I also tried mapping the model straight to the GPU on load, but with the same problem.

Expected behavior

Load a .ts model by specifying the GPU Id without any issues.

Environment

Build information about Torch-TensorRT can be found by turning on debug messages

Official PyTorch image: nvcr.io/nvidia/pytorch:22.12-py3 GPUs: 4x NVIDIA A10G Pytorch: 1.14.0a0+410ce96 NVIDIA CUDA 11.8.0 TensorRT 8.5.1 Ubuntu 20.04 including Python 3.8 NVIDIA CUDA® 11.8.0 NVIDIA cuBLAS 11.11.3.6 NVIDIA cuDNN 8.7.0.84 NVIDIA NCCL 2.15.5 (optimized for NVIDIA NVLink®) NVIDIA RAPIDS™ 22.10.01 (For x86, only these libraries are included: cudf, xgboost, rmm, cuml, and cugraph.) Apex rdma-core 36.0 NVIDIA HPC-X 2.13 OpenMPI 4.1.4+ GDRCopy 2.3 TensorBoard 2.9.0 Nsight Compute 2022.3.0.0 Nsight Systems 2022.4.2.1 NVIDIA TensorRT™ 8.5.1 Torch-TensorRT 1.1.0a0 NVIDIA DALI® 1.20.0 MAGMA 2.6.2 JupyterLab 2.3.2 including Jupyter-TensorBoard TransformerEngine 0.3.0

Additional context

May 05 '23 10:05 emilwallner

@gs-olive can you try to replicate this?

May 08 '23 16:05 narendasan

Hello - I tried the following minimal example to reproduce the error:

Compile resnet18 on GPU 0
Load two instances of the same saved model (one on GPU 0, another on GPU 1 which is the same type)
Run inference with both

While I was unable to reproduce the exact error as described, I did notice that the compiled model would only return results stored on GPU 0 (the GPU index which it was compiled with), and not other GPUs of the same type with other indices. This is an issue on our end, which I am looking into. Based on this, it might make sense to try recompiling the model for each unique GPU ID, and saving the models as "model_gpu0.ts", "model_gpu1.ts",..., as a temporary workaround, and to see if this resolves the issue.
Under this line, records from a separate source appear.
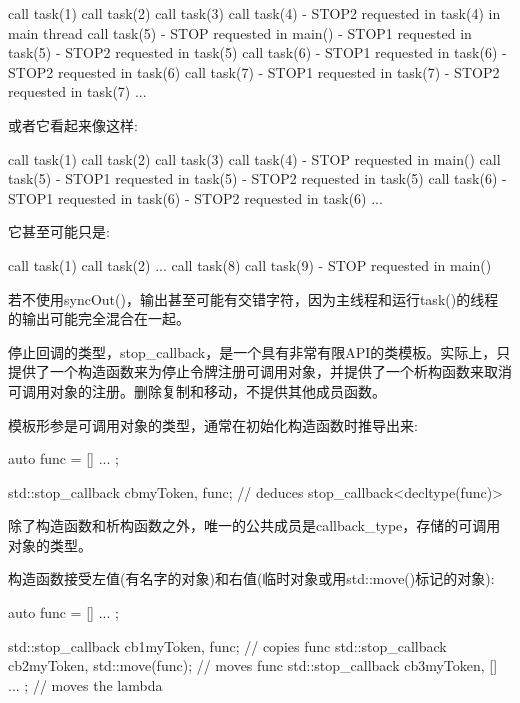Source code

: \begin{shell}
call task(1)
call task(2)
call task(3)
call task(4)
- STOP2 requested in task(4) in main thread
call task(5)
- STOP requested in main()
- STOP1 requested in task(5)
- STOP2 requested in task(5)
call task(6)
- STOP1 requested in task(6)
- STOP2 requested in task(6)
call task(7)
- STOP1 requested in task(7)
- STOP2 requested in task(7)
...
\end{shell}

或者它看起来像这样:

\begin{shell}
call task(1)
call task(2)
call task(3)
call task(4)
- STOP requested in main()
call task(5)
- STOP1 requested in task(5)
- STOP2 requested in task(5)
call task(6)
- STOP1 requested in task(6)
- STOP2 requested in task(6)
...
\end{shell}

它甚至可能只是:

\begin{shell}
call task(1)
call task(2)
...
call task(8)
call task(9)
- STOP requested in main()
\end{shell}

若不使用syncOut()，输出甚至可能有交错字符，因为主线程和运行task()的线程的输出可能完全混合在一起。


停止回调的类型，stop\_callback，是一个具有非常有限API的类模板。实际上，只提供了一个构造函数来为停止令牌注册可调用对象，并提供了一个析构函数来取消可调用对象的注册。删除复制和移动，不提供其他成员函数。

模板形参是可调用对象的类型，通常在初始化构造函数时推导出来:

\begin{cpp}
auto func = [] { ... };

std::stop_callback cb{myToken, func}; // deduces stop_callback<decltype(func)>
\end{cpp}

除了构造函数和析构函数之外，唯一的公共成员是callback\_type，存储的可调用对象的类型。

构造函数接受左值(有名字的对象)和右值(临时对象或用std::move()标记的对象):

\begin{cpp}
auto func = [] { ... };

std::stop_callback cb1{myToken, func}; // copies func
std::stop_callback cb2{myToken, std::move(func)}; // moves func
std::stop_callback cb3{myToken, [] { ... }}; // moves the lambda
\end{cpp}

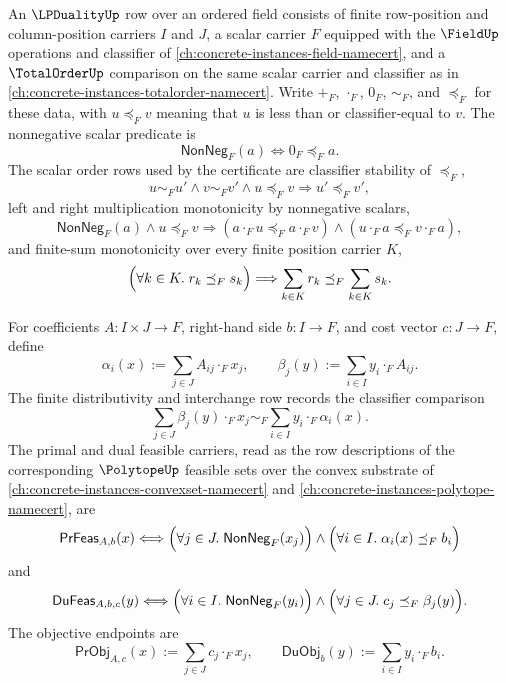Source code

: \begin{definition}
\label{def:lpduality-finite-ordered-field-feasibility-row}
An $\LPDualityUp$ row over an ordered field consists of finite row-position and column-position carriers $I$ and $J$, a scalar carrier $F$ equipped with the $\FieldUp$ operations and classifier of \autoref{ch:concrete-instances-field-namecert}, and a $\TotalOrderUp$ comparison on the same scalar carrier and classifier as in \autoref{ch:concrete-instances-totalorder-namecert}. Write $+_F$, $\cdot_F$, $0_F$, $\sim_F$, and $\preceq_F$ for these data, with $u\preceq_F v$ meaning that $u$ is less than or classifier-equal to $v$. The nonnegative scalar predicate is
$$
\mathsf{NonNeg}_F(a)\Longleftrightarrow 0_F\preceq_F a.
$$
The scalar order rows used by the certificate are classifier stability of $\preceq_F$,
$$
u\sim_Fu'\land v\sim_Fv'\land u\preceq_Fv
\Longrightarrow u'\preceq_Fv',
$$
left and right multiplication monotonicity by nonnegative scalars,
$$
\mathsf{NonNeg}_F(a)\land u\preceq_Fv
\Longrightarrow
(a\cdot_Fu\preceq_Fa\cdot_Fv)
\land
(u\cdot_Fa\preceq_Fv\cdot_Fa),
$$
and finite-sum monotonicity over every finite position carrier $K$,
$$
\Bigl(\forall k\in K.\; r_k\preceq_Fs_k\Bigr)
\Longrightarrow
\sum_{k\in K}r_k\preceq_F\sum_{k\in K}s_k.
$$

For coefficients $A:I\times J\to F$, right-hand side $b:I\to F$, and cost vector $c:J\to F$, define
$$
\alpha_i(x):=\sum_{j\in J} A_{ij}\cdot_F x_j,
\qquad
\beta_j(y):=\sum_{i\in I} y_i\cdot_F A_{ij}.
$$
The finite distributivity and interchange row records the classifier comparison
$$
\sum_{j\in J}\beta_j(y)\cdot_Fx_j
\sim_F
\sum_{i\in I}y_i\cdot_F\alpha_i(x).
$$
The primal and dual feasible carriers, read as the row descriptions of the corresponding $\PolytopeUp$ feasible sets over the convex substrate of \autoref{ch:concrete-instances-convexset-namecert} and \autoref{ch:concrete-instances-polytope-namecert}, are
$$
\mathsf{PrFeas}_{A,b}(x)\Longleftrightarrow
\Bigl(\forall j\in J.\;\mathsf{NonNeg}_F(x_j)\Bigr)
\land
\Bigl(\forall i\in I.\;\alpha_i(x)\preceq_F b_i\Bigr)
$$
and
$$
\mathsf{DuFeas}_{A,b,c}(y)\Longleftrightarrow
\Bigl(\forall i\in I.\;\mathsf{NonNeg}_F(y_i)\Bigr)
\land
\Bigl(\forall j\in J.\;c_j\preceq_F\beta_j(y)\Bigr).
$$
The objective endpoints are
$$
\mathsf{PrObj}_{A,c}(x):=\sum_{j\in J} c_j\cdot_Fx_j,
\qquad
\mathsf{DuObj}_{b}(y):=\sum_{i\in I} y_i\cdot_Fb_i.
$$
\end{definition}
I will also continue trying to reproduce the Expected most_compatible_device to be true but got false error.

May 09 '23 17:05 gs-olive

Very much appreciate you looking into this and thanks for the suggested workaround! 🙌

May 10 '23 11:05 emilwallner

I met the same issue! With the same env, using nvidia A100 create the model, then loading it on nvidia 3090, the error ‘’RuntimeError: [Error thrown at core/runtime/TRTEngine.cpp:42] Expected most_compatible_device to be true but got false No compatible device was found for instantiating TensorRT engine‘’
came up.

Both A100 and 3090 have the same Ampere architecture.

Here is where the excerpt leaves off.